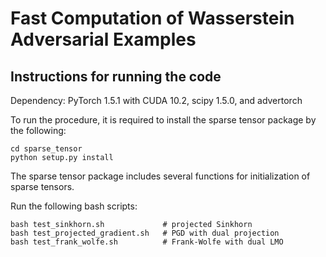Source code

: # Fast Computation of Wasserstein Adversarial Examples

## Instructions for running the code
Dependency: PyTorch 1.5.1 with CUDA 10.2, scipy 1.5.0, and advertorch

To run the procedure, it is required to install the sparse tensor package by the following:
```
cd sparse_tensor
python setup.py install
```
The sparse tensor package includes several functions for initialization of sparse tensors.

Run the following bash scripts:
```
bash test_sinkhorn.sh             # projected Sinkhorn
bash test_projected_gradient.sh   # PGD with dual projection
bash test_frank_wolfe.sh          # Frank-Wolfe with dual LMO
```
==================================================
» **Exercise goal**:
Using the material above, retype each entry exactly and omit the pictures.

» **Solution for this problem**:
Source code

: # Fast Computation of Wasserstein Adversarial Examples

## Instructions for running the code
Dependency: PyTorch 1.5.1 with CUDA 10.2, scipy 1.5.0, and advertorch

To run the procedure, it is required to install the sparse tensor package by the following:
```
cd sparse_tensor
python setup.py install
```
The sparse tensor package includes several functions for initialization of sparse tensors.

Run the following bash scripts:
```
bash test_sinkhorn.sh             # projected Sinkhorn
bash test_projected_gradient.sh   # PGD with dual projection
bash test_frank_wolfe.sh          # Frank-Wolfe with dual LMO
```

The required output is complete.